**Data for processing:**
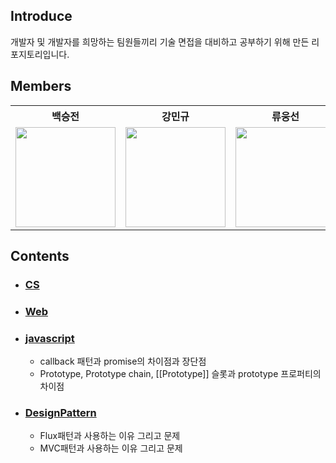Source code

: ## Introduce
개발자 및 개발자를 희망하는 팀원들끼리 기술 면접을 대비하고 공부하기 위해 만든 리포지토리입니다.

## Members
<table>
      <th>백승전</th>
      <th>강민규</th>
      <th>류웅선</th>
      <tr>
        <td>
          <a target="_blank" href="https://github.com/baikseungjeon">
            <img
              width="160px"
              src="https://user-images.githubusercontent.com/85447054/194734362-be5f713e-a542-416d-a833-66e7a3b796cd.jpeg"
            />
          </a>
        </td>
        <td>
          <a target="_blank" href="https://github.com/kagrin97">
            <img
              width="160px"
              src="https://user-images.githubusercontent.com/75124028/194712606-04d3ff01-49aa-4154-89a9-448109f21106.jpg"
            />
          </a>
        </td>
        <td>
          <a target="_blank" href="https://github.com/unsnruu">
            <img
              width="160px"
              src="https://avatars.githubusercontent.com/u/59273135?v=4"
            />
          </a>
        </td>
      </tr>
    </table>
    
## Contents
- ### [CS](https://github.com/BaikSeungJeon/Interview/tree/main/CS)
- ### [Web](https://github.com/BaikSeungJeon/Interview/tree/main/Web)
- ### [javascript](https://github.com/BaikSeungJeon/Interview/tree/main/javascript)
  - callback 패턴과 promise의 차이점과 장단점
  - Prototype, Prototype chain, [[Prototype]] 슬롯과 prototype 프로퍼티의 차이점
- ### [DesignPattern](https://github.com/BaikSeungJeon/Interview/tree/main/DesignPattern)
  - Flux패턴과 사용하는 이유 그리고 문제
  - MVC패턴과 사용하는 이유 그리고 문제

**What to produce:** Filter the listing for the word "target" and copy every line that holds it.

**The completed task:**
          <a target="_blank" href="https://github.com/baikseungjeon">
          <a target="_blank" href="https://github.com/kagrin97">
          <a target="_blank" href="https://github.com/unsnruu">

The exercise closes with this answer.